(Dataset records)
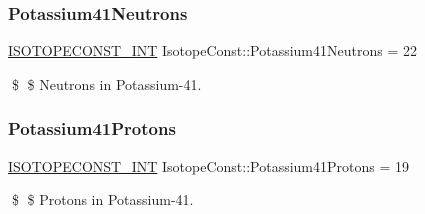 \subsubsection{\texorpdfstring{Potassium41\+Neutrons}{Potassium41Neutrons}}
{\footnotesize\ttfamily \mbox{\hyperlink{group___isotope_const-_macros_ga5f18360b3e99483a35c32d789e62621c}{I\+S\+O\+T\+O\+P\+E\+C\+O\+N\+S\+T\+\_\+\+I\+NT}} Isotope\+Const\+::\+Potassium41\+Neutrons = 22}

\$ \$ Neutrons in Potassium-\/41. \mbox{\label{group___isotope_const-_potassium-_k41_ga05c56a5d0b0aeaf0c0bd85e975dd0484}} 
\subsubsection{\texorpdfstring{Potassium41\+Protons}{Potassium41Protons}}
{\footnotesize\ttfamily \mbox{\hyperlink{group___isotope_const-_macros_ga5f18360b3e99483a35c32d789e62621c}{I\+S\+O\+T\+O\+P\+E\+C\+O\+N\+S\+T\+\_\+\+I\+NT}} Isotope\+Const\+::\+Potassium41\+Protons = 19}

\$ \$ Protons in Potassium-\/41. 
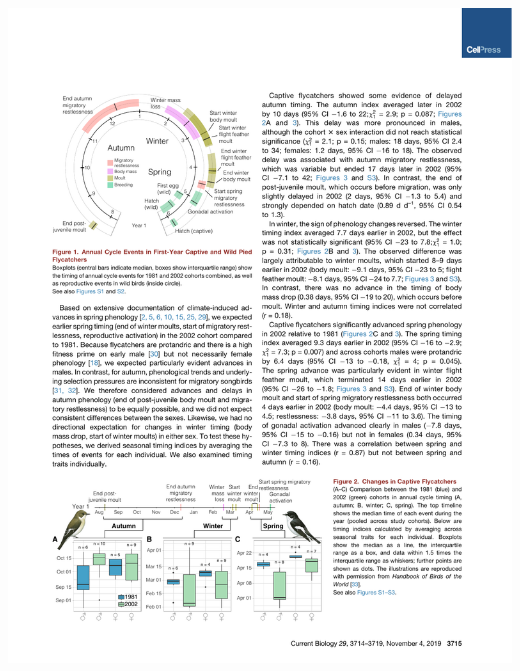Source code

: \documentclass[a4paper, twoside]{templates/ociamthesis}
\begin{document}
\begin{center}\includegraphics[width=1\linewidth]{pdf_chapters/pied/pied_crop_Part02} \end{center}
\end{document}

● What you will do
Show each line in the entries that holds the string "footnotesize".

● Answer to the problem
{\footnotesize\ttfamily \mbox{\hyperlink{group___isotope_const-_macros_ga5f18360b3e99483a35c32d789e62621c}{I\+S\+O\+T\+O\+P\+E\+C\+O\+N\+S\+T\+\_\+\+I\+NT}} Isotope\+Const\+::\+Potassium41\+Neutrons = 22}
{\footnotesize\ttfamily \mbox{\hyperlink{group___isotope_const-_macros_ga5f18360b3e99483a35c32d789e62621c}{I\+S\+O\+T\+O\+P\+E\+C\+O\+N\+S\+T\+\_\+\+I\+NT}} Isotope\+Const\+::\+Potassium41\+Protons = 19}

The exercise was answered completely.